-- Task details --
What lines in the listing below hold the string "renewal"? Please copy them out.
- - -
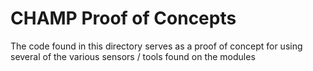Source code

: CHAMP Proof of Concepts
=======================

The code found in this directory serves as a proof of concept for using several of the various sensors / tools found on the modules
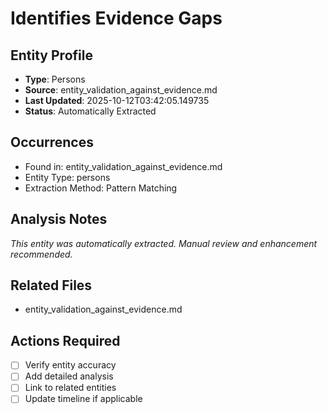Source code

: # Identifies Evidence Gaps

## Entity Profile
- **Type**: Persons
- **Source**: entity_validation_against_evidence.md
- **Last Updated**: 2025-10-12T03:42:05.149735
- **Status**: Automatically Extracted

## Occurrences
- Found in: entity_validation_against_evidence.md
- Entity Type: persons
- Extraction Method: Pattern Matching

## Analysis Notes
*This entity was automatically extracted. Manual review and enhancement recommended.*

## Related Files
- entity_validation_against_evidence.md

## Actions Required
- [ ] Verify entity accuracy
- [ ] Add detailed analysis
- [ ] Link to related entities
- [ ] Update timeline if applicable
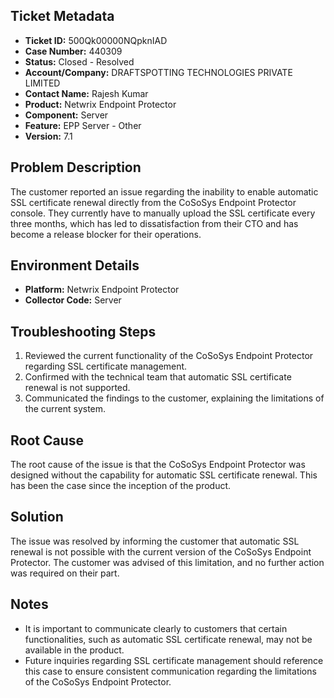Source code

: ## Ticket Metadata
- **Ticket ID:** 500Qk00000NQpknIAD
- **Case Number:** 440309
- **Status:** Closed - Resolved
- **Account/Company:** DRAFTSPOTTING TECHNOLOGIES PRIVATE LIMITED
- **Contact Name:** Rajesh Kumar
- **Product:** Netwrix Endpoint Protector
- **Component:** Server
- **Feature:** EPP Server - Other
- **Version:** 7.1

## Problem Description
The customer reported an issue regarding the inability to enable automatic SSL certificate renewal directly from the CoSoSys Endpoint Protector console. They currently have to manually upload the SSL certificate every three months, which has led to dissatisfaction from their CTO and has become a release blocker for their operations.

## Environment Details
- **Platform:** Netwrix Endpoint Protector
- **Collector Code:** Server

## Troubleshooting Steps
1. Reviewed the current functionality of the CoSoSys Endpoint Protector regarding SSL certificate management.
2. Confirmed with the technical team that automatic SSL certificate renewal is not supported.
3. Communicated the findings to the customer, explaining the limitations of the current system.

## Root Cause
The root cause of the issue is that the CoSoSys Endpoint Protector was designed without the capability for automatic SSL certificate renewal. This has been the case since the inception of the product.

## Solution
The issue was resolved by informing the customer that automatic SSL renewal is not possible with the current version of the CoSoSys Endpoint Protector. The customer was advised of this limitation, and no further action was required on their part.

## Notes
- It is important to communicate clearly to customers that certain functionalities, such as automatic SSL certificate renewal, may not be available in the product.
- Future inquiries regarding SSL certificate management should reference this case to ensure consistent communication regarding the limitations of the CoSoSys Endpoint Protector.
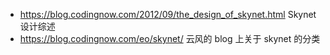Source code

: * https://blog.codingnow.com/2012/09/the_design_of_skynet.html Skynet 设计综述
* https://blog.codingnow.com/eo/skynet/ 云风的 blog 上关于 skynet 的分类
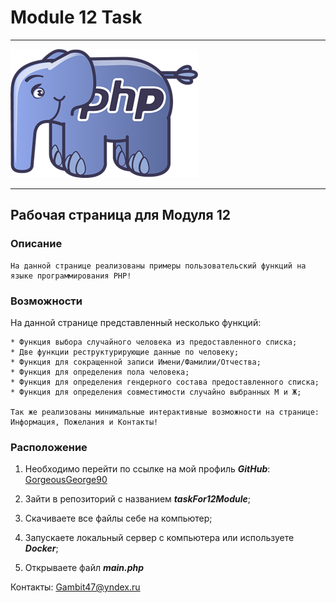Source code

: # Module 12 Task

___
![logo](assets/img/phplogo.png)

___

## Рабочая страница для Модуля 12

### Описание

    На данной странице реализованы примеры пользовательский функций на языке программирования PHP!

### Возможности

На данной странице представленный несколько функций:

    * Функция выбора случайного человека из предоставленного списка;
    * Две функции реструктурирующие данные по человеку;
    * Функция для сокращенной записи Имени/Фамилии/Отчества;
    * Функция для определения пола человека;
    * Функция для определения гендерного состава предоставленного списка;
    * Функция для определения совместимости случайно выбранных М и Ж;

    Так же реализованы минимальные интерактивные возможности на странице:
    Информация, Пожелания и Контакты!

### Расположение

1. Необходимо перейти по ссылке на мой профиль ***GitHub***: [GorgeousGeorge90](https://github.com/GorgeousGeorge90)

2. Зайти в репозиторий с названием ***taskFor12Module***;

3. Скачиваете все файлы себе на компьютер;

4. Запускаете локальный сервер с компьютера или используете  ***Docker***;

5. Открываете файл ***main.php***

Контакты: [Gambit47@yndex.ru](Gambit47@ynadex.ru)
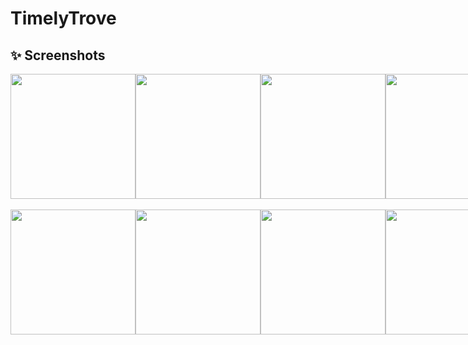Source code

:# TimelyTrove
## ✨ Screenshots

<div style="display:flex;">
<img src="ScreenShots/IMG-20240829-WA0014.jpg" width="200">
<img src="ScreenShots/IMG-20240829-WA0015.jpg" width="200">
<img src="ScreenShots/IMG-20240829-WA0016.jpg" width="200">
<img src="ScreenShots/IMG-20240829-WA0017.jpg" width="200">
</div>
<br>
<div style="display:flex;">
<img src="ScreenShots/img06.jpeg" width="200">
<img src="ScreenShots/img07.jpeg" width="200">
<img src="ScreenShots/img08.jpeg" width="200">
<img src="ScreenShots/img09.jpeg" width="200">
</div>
- - -
-- Your solution --
The customer reported an issue regarding the inability to enable automatic SSL certificate renewal directly from the CoSoSys Endpoint Protector console. They currently have to manually upload the SSL certificate every three months, which has led to dissatisfaction from their CTO and has become a release blocker for their operations.
2. Confirmed with the technical team that automatic SSL certificate renewal is not supported.
The root cause of the issue is that the CoSoSys Endpoint Protector was designed without the capability for automatic SSL certificate renewal. This has been the case since the inception of the product.
The issue was resolved by informing the customer that automatic SSL renewal is not possible with the current version of the CoSoSys Endpoint Protector. The customer was advised of this limitation, and no further action was required on their part.
- It is important to communicate clearly to customers that certain functionalities, such as automatic SSL certificate renewal, may not be available in the product.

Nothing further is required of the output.